Is there any way you can get out?

CleopatrasBeautifulNose · 23/09/2021 17:37

Godforsaken!!! Well freudian slip there auto correct but I was actually typing 'hospitality' !

2bazookas · 23/09/2021 17:47

If BF can't see how or why his DD is intruding IN YOUR BED, then the relationship with him is never going to work. This will never be your home or your son's; move out.

DroopyClematis · 23/09/2021 17:49

You're being taken for a ride, you're not on an equal footing with your boyfriend and his darling daughter.
They are horrible to your son.
You have no money.

Surely you can see that this arrangement needs to end?

Your boyfriend doesn't appear to love you or your son.
The way they treat your son cannot possibly help him with his social anxiety. He will be picking up these hostile messages which will be chipping away at him.
You should be protecting him from this vileness.

You need to end this madness now, not keep moaning about what you see is wrong.

Act now to protect your sanity and your son's mental well-being.

Stop prevaricating.

ThreeLittleDots · 23/09/2021 17:55

This reads a bit like Cinderella! You need to move out...

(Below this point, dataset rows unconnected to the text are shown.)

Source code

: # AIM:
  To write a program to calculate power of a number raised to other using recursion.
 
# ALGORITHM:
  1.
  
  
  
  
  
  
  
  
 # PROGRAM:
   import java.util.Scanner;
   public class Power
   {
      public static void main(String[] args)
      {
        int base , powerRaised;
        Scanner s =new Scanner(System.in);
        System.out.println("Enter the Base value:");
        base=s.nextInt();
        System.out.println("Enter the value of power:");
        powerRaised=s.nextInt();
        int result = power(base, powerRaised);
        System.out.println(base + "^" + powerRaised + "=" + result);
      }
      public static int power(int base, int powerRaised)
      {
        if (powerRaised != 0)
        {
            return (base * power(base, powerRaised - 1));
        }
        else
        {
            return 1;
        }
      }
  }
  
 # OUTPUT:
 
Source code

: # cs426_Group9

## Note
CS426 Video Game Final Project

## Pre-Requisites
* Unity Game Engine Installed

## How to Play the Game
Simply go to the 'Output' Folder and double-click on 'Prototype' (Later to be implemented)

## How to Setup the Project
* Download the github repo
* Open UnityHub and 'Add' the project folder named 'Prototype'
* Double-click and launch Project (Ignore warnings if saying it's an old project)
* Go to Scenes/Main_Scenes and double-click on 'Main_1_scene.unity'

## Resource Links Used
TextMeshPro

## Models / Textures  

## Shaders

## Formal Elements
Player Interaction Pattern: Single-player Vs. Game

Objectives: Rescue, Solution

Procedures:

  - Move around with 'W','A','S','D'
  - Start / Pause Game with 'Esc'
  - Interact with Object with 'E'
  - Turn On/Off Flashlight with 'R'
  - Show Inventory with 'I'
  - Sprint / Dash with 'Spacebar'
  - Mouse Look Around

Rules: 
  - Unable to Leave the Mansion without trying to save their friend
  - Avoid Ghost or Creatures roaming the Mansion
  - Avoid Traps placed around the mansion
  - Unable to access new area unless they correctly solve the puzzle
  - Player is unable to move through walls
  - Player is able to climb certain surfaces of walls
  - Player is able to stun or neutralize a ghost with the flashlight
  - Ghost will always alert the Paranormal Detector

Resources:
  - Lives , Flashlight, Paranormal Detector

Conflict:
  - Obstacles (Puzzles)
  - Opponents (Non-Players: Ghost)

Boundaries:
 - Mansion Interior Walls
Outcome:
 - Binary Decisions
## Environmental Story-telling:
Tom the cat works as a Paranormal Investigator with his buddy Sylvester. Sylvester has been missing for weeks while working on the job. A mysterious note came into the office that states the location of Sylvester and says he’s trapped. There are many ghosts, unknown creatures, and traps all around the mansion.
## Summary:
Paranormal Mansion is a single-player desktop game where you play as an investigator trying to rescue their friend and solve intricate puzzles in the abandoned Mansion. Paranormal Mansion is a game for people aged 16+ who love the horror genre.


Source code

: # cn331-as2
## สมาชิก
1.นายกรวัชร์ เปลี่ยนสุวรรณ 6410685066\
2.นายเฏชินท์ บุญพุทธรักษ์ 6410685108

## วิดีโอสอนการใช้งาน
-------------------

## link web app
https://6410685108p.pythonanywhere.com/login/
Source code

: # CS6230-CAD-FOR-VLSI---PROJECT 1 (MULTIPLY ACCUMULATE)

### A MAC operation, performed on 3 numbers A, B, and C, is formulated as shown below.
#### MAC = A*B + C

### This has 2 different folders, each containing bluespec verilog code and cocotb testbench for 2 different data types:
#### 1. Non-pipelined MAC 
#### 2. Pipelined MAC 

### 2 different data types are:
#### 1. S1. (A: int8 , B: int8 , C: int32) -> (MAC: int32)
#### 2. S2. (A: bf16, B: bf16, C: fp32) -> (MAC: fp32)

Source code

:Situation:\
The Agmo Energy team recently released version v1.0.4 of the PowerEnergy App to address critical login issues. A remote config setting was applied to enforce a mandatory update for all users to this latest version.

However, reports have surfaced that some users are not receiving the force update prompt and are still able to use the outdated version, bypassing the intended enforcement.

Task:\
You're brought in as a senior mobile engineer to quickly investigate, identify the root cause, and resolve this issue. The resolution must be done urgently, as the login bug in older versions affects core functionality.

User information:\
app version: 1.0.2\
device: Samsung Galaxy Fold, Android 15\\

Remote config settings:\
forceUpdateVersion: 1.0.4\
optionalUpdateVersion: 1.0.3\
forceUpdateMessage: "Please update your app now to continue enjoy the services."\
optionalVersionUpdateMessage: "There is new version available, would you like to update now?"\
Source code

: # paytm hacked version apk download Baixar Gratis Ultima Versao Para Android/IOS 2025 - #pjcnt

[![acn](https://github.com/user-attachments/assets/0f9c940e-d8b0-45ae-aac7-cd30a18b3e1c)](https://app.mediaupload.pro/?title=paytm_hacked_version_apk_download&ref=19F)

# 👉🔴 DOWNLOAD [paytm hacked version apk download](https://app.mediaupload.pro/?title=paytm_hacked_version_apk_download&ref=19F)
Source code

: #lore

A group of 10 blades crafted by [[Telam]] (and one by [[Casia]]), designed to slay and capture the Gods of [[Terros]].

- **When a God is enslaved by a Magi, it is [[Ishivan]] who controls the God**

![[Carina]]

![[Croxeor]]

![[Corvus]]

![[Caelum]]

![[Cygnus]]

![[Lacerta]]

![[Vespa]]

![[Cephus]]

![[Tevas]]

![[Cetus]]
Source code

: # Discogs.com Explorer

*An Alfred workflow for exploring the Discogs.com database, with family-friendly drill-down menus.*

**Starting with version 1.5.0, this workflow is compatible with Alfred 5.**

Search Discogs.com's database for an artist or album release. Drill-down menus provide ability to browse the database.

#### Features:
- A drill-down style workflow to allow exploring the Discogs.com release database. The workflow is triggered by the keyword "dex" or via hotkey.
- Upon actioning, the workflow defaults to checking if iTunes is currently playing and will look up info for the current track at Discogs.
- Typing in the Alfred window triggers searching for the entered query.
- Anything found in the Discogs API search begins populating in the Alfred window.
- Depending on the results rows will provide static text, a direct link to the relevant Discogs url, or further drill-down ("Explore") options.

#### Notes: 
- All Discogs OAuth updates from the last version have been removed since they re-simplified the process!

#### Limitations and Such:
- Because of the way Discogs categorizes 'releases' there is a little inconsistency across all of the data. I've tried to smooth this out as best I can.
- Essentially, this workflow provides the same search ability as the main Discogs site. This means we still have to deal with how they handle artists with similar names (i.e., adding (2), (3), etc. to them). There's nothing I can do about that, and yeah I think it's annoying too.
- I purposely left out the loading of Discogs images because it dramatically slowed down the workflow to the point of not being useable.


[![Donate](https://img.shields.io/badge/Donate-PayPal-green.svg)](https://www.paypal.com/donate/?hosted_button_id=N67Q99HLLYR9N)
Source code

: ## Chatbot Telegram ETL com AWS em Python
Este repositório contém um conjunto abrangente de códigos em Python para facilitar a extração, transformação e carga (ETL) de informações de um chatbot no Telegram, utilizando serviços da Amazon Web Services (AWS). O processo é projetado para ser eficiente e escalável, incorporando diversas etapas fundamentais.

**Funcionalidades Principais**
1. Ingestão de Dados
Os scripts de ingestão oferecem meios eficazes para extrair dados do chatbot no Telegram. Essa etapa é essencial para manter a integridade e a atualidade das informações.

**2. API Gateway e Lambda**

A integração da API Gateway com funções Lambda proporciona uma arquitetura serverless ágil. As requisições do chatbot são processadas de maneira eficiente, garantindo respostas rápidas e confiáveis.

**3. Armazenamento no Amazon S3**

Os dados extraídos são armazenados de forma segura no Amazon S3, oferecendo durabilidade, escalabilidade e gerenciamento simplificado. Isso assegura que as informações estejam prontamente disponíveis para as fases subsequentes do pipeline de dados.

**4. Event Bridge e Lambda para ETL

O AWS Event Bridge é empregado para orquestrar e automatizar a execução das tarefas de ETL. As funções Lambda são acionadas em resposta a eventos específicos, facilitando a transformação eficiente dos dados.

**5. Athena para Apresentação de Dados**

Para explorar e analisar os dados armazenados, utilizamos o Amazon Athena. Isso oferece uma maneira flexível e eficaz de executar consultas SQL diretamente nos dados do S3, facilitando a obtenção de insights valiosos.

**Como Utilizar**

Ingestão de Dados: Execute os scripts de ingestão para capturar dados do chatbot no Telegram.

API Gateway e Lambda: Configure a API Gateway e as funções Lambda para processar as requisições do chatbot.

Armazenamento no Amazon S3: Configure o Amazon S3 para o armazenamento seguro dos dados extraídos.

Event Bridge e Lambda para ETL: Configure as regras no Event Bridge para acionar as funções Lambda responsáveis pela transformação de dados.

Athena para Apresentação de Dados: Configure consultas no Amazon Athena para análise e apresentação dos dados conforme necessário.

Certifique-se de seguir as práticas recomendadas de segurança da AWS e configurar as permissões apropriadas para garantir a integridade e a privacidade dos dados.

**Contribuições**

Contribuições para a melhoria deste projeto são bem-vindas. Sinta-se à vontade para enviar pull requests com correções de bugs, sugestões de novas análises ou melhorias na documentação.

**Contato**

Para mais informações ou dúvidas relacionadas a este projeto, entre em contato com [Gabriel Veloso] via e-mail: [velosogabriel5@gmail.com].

QueenBee52 · 23/09/2021 18:08

this CANNOT be real... nobody is this... naive 😱

chaosrabbitland · 23/09/2021 18:08

well in your shoes i would do what she said and indeed fuck off taking my son with me , sounds a horrible living situation . for whatever reason she resents your relationship with her dad and it sounds like she gets great pleasure doing everything she can to interfere and screw it up .
your partner sounds weak and obviously thinks her behaviour is fine ,

honestly i couldnt be bothered to fight for this , you wont win he will just side with her everytime , id cut my losses and walk away , leave the pair of them to it , i shouldnt think he will be meeting anyone else in a hurry either with her living there

QueenBee52 · 23/09/2021 18:17

@chaosrabbitland

well in your shoes i would do what she said and indeed fuck off taking my son with me , sounds a horrible living situation . for whatever reason she resents your relationship with her dad and it sounds like she gets great pleasure doing everything she can to interfere and screw it up . your partner sounds weak and obviously thinks her behaviour is fine ,

honestly i couldnt be bothered to fight for this , you wont win he will just side with her everytime , id cut my losses and walk away , leave the pair of them to it , i shouldnt think he will be meeting anyone else in a hurry either with her living there

I agree... this is not living 🌸

LivingDeadGirlUK · 23/09/2021 18:22

You need to move out OP. I'd ditch the BF too.